Later that night while laying in bed with my fiance, I looked at the engagement ring on my finger and said, “Can you believe that all these people are fighting so hard so that people like you and me can get married?” I was incredibly moved that all of these straight big-shot lawyers had fought for us, and these straight celebrities had come together for this reading because they considered our cause worthwhile. In that moment, I felt like Lisa and I were smack in the center of something monumental, something world-changing. The words of the marriage equality attorney David Boies rang in my heart: “I think this is the last real civil rights struggle that we have.” 

Perhaps I had just gotten used to a world where gays and lesbians never had the right to marry. As long as we were left to live as we pleased, I figured that was as much as I could ask for. But my way of thinking had its cracks. It left me feeling just a bit ashamed about announcing our engagement, as if Lisa and I were doing something slightly dishonest. And I feared that other people wouldn’t respect our marriage the way they would respect an opposite-sex marriage. In fact if I was really honest with myself, I didn’t respect our marriage the way I would if I was marrying a man. 

In retrospect, a big reason why I had (correction: still have and working through) such an issue with same-sex marriage is because of my parents. When I informed them a few weeks ago that Lisa and I are getting married, they wrote back with the same arguments that marriage equality opponents have used over and over again. They wrote, “Our belief of marriage is: one man and one woman, one husband and one wife, one commitment in one life.  God creates man and woman differently so that they can produce children.  It is impossible that two women can create a baby naturally.”

What if gaining that legal marriage certificate was the first step to a different world? A world where a same-sex couple can just as legitimately make a lifetime commitment and raise a family as an opposite-sex couple? A world where when I step into a new social situation and not worry about facing a negative reaction when I mention my wife in conversation? A world where my parents live in a country where Lisa and I are considered just as married as they are?

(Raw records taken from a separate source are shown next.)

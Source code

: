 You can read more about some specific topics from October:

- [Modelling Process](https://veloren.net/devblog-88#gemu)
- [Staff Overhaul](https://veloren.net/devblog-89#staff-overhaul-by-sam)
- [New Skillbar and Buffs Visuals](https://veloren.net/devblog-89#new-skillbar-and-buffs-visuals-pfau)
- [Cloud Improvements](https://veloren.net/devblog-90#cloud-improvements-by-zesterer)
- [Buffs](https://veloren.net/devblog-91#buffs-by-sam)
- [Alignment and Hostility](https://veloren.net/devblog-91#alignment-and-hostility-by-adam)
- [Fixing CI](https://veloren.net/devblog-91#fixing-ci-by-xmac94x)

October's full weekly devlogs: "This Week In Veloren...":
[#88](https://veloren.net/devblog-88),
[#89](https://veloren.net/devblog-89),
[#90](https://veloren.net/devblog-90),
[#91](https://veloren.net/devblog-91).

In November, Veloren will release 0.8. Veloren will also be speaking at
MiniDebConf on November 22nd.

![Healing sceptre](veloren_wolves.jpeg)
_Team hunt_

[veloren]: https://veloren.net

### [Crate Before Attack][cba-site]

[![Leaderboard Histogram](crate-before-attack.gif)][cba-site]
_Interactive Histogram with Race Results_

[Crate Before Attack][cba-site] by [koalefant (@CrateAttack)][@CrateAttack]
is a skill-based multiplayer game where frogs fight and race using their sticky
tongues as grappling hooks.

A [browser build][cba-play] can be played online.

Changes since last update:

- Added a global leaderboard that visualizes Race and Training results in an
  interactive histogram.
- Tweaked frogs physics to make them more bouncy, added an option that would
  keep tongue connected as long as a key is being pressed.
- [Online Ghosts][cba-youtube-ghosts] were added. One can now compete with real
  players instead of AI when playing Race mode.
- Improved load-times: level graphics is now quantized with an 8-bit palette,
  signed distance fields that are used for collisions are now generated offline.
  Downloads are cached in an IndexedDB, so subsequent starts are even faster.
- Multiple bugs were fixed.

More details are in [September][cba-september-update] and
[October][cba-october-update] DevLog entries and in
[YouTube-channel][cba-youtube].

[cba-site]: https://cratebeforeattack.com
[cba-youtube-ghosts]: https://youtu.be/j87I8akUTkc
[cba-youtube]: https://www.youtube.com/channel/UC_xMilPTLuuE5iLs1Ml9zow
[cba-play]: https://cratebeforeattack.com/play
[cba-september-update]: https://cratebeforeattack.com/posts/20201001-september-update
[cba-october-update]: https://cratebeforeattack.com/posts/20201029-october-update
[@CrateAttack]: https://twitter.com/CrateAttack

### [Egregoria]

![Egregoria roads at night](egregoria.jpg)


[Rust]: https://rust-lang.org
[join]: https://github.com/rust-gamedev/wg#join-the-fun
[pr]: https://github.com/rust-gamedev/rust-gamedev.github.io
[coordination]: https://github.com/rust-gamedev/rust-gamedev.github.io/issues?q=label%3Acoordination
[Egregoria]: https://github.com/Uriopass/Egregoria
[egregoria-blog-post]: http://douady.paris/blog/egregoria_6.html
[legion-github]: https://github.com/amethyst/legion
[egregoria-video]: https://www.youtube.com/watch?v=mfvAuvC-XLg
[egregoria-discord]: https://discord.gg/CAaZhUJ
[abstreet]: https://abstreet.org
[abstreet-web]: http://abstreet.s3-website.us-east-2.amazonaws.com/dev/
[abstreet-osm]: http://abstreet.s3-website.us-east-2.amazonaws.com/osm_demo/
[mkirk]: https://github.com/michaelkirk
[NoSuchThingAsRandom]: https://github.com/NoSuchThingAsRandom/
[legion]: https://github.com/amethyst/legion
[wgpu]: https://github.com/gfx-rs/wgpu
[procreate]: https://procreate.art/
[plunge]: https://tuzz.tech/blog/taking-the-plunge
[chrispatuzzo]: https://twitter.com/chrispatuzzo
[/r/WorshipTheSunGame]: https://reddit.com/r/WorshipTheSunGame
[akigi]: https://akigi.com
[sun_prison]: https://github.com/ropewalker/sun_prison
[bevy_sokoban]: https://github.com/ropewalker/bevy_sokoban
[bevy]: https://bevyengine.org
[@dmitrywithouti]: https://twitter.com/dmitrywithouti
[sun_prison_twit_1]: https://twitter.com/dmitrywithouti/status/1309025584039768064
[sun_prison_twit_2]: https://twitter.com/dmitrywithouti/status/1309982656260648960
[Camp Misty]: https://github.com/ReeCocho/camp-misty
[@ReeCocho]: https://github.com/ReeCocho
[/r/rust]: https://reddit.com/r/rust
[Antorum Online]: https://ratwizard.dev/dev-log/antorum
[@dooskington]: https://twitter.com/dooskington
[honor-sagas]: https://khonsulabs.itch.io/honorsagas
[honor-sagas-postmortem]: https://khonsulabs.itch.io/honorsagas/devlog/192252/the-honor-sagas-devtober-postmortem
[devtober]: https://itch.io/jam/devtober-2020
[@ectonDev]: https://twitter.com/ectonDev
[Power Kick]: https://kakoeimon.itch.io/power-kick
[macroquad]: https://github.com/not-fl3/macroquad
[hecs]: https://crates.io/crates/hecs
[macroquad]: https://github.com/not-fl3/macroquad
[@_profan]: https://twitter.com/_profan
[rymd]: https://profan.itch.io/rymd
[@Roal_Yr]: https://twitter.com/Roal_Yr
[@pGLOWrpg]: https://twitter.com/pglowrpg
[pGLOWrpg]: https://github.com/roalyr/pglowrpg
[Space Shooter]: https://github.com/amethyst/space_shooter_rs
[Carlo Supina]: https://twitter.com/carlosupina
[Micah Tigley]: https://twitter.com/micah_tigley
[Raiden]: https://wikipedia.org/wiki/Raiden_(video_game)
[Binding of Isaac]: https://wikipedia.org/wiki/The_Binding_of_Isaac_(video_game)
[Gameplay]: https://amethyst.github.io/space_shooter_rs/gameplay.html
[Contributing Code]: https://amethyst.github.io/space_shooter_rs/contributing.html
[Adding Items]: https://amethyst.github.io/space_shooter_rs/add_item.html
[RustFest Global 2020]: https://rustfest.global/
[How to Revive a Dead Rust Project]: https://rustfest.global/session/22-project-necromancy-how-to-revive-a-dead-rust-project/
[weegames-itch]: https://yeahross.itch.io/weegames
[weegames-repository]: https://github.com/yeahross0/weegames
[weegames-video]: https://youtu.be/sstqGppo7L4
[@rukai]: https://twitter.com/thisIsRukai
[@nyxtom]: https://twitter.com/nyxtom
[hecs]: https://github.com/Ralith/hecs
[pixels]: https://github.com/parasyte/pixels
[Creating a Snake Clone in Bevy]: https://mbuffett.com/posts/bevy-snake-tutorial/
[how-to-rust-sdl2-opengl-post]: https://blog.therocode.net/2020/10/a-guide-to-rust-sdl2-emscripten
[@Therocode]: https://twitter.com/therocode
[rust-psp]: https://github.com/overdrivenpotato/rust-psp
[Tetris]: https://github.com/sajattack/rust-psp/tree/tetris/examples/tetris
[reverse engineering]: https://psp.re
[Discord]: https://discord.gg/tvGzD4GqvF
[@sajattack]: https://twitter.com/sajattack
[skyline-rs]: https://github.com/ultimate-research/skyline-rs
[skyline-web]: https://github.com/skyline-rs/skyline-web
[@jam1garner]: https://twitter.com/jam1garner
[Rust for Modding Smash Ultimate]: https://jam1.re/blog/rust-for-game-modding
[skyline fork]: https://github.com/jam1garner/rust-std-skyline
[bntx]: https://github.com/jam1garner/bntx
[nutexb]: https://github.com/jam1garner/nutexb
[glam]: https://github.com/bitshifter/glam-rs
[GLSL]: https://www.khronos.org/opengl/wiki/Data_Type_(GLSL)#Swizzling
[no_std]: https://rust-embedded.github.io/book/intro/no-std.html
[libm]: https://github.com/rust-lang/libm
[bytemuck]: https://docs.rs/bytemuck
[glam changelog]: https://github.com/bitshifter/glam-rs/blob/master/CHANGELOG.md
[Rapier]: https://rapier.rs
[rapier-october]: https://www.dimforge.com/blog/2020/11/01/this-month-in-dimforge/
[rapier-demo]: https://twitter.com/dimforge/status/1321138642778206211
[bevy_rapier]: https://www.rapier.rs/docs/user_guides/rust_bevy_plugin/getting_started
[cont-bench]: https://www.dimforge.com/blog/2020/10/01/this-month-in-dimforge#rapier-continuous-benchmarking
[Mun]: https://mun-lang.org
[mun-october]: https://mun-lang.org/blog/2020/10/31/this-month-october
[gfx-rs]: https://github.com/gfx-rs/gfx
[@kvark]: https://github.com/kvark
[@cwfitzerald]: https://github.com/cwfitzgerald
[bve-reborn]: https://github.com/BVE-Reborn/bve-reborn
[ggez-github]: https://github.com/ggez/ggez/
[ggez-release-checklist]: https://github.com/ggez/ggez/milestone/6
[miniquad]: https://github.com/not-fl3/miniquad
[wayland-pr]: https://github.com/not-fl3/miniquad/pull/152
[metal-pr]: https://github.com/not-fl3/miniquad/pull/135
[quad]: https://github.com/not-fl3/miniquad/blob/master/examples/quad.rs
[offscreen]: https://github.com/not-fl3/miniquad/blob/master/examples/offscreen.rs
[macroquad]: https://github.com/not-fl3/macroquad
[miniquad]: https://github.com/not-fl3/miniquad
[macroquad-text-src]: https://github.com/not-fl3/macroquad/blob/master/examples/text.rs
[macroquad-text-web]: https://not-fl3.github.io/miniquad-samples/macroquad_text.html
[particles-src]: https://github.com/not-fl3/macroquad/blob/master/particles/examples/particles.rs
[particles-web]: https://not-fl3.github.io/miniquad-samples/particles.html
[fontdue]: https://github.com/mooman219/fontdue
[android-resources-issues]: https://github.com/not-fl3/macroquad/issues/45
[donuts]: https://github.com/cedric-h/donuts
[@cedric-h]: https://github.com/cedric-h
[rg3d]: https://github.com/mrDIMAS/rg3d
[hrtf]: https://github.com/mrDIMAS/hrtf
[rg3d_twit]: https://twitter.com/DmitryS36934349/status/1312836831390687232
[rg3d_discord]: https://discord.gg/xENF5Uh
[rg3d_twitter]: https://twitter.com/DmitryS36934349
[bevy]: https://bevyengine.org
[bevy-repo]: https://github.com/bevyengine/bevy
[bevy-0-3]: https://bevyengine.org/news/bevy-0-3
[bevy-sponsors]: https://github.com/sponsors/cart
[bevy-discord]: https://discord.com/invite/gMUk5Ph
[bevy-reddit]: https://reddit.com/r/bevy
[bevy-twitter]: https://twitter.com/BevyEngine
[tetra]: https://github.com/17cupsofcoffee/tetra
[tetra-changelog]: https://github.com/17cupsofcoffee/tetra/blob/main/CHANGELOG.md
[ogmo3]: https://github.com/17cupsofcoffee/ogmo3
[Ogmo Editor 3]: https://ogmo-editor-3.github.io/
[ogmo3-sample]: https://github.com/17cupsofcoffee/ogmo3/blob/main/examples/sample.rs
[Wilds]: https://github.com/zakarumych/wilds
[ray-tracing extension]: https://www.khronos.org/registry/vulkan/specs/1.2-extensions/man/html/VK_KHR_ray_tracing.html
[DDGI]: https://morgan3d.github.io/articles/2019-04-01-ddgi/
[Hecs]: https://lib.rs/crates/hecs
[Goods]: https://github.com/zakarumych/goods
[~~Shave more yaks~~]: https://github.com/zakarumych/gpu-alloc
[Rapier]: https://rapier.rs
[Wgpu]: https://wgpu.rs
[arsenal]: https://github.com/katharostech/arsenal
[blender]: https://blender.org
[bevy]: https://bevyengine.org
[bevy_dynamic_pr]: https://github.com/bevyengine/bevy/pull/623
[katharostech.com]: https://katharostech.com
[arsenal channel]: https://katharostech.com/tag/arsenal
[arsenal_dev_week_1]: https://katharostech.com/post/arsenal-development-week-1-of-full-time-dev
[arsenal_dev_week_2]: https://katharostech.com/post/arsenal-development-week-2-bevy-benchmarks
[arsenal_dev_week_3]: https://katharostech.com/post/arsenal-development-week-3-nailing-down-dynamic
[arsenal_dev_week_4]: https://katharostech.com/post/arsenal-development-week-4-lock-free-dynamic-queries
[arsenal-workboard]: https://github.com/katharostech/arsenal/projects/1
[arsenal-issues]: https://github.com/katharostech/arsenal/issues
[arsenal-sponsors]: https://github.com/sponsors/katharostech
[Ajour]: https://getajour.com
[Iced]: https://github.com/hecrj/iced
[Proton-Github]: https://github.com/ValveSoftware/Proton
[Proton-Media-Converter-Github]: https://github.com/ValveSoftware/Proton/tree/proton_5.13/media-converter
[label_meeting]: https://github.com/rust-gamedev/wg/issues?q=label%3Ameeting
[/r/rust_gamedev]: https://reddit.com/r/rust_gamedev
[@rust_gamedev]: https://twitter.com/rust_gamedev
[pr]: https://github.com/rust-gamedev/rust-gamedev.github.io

So, why all the fuss about same-sex marriage?

For the same reason that my parents wrote in the last words of their letter, taking a last stab at trying to get me to reconsider. They wrote, “Marriage ceremony is like baptism, which announces the intimacy between two people and spiritual connection in public. We sincerely hope you make a wise choice for your own good.”

Marriage does matter. I will make the most wise choice to marry Lisa. And I will do everything I can to fight for this right.